I leave you with the conclusion of the report where we dare to paraphrase Comboni in this common dream.
The Work must be Catholic, no longer Spanish, French, German or Italian….
All men and women of good will must help to build a better world, a fairer world where we take special care of the neediest, of the excluded, and where we all take care of this planet that is a legacy for future generations.
Individual initiatives, be they MCCJs, SMCs, MSCs or CLMs, have undoubtedly done a lot of good, but they have not been able to put an end to so many needs. Our horizon seeks a collaboration that can start from the Comboni Family but that cannot end there, not even at the ecclesial level, but must be opened and promoted with civil organizations and other religious denominations with which to share and encourage common objectives. So far, we see that there continue to be great injustices and inequalities in the world today. There continues to be great need and thirst for God. The human heart desires an encounter with God as it aspires to a life worthy of being sons and daughters of the Father, sisters and brothers all.

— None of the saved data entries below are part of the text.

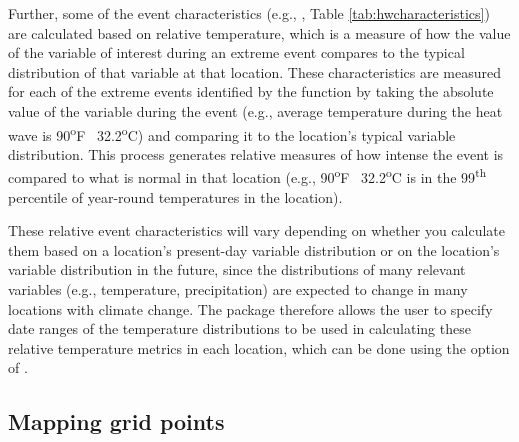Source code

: Further, some of the event characteristics (e.g.,
, Table \ref{tab:hwcharacteristics}) are
calculated based on relative temperature, which is a measure of how the
value of the variable of interest during an extreme event compares to
the typical distribution of that variable at that location. These
characteristics are measured for each of the extreme events identified
by the  function by taking the absolute value of the
variable during the event (e.g., average temperature during the heat
wave is 90\textsuperscript{o}F ~32.2\textsuperscript{o}C) and comparing
it to the location's typical variable distribution. This process
generates relative measures of how intense the event is compared to what
is normal in that location (e.g., 90\textsuperscript{o}F
~32.2\textsuperscript{o}C is in the 99\textsuperscript{th} percentile of
year-round temperatures in the location).

These relative event characteristics will vary depending on whether you
calculate them based on a location's present-day variable distribution
or on the location's variable distribution in the future, since the
distributions of many relevant variables (e.g., temperature,
precipitation) are expected to change in many locations with climate
change. The package therefore allows the user to specify date ranges of
the temperature distributions to be used in calculating these relative
temperature metrics in each location, which can be done using the
 option of .

\subsection{Mapping grid points}\label{mapping-grid-points}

For this reason, our Plan aspires to make the Kingdom of God present in the world, a more human, more divine world, reaching out in a special way to the most remote and forgotten communities, the most impoverished countries, punished by war, material and spiritual poverty, precariousness and misery… where the dignity of human life needs to be defended.
And for this, it seems to me, all the already existing works (ecclesial and civil), all the people of good will must unite, who, independently of their civil or ecclesial status, their religious confession, their culture or ideology, seek the good for all humanity, who, having unselfishly before their eyes the noble end, must put aside their particular interests.
This is what we believe in and we must be the seed that makes it possible.
Alberto de la Portilla, coordinator of the CLM Central Committee.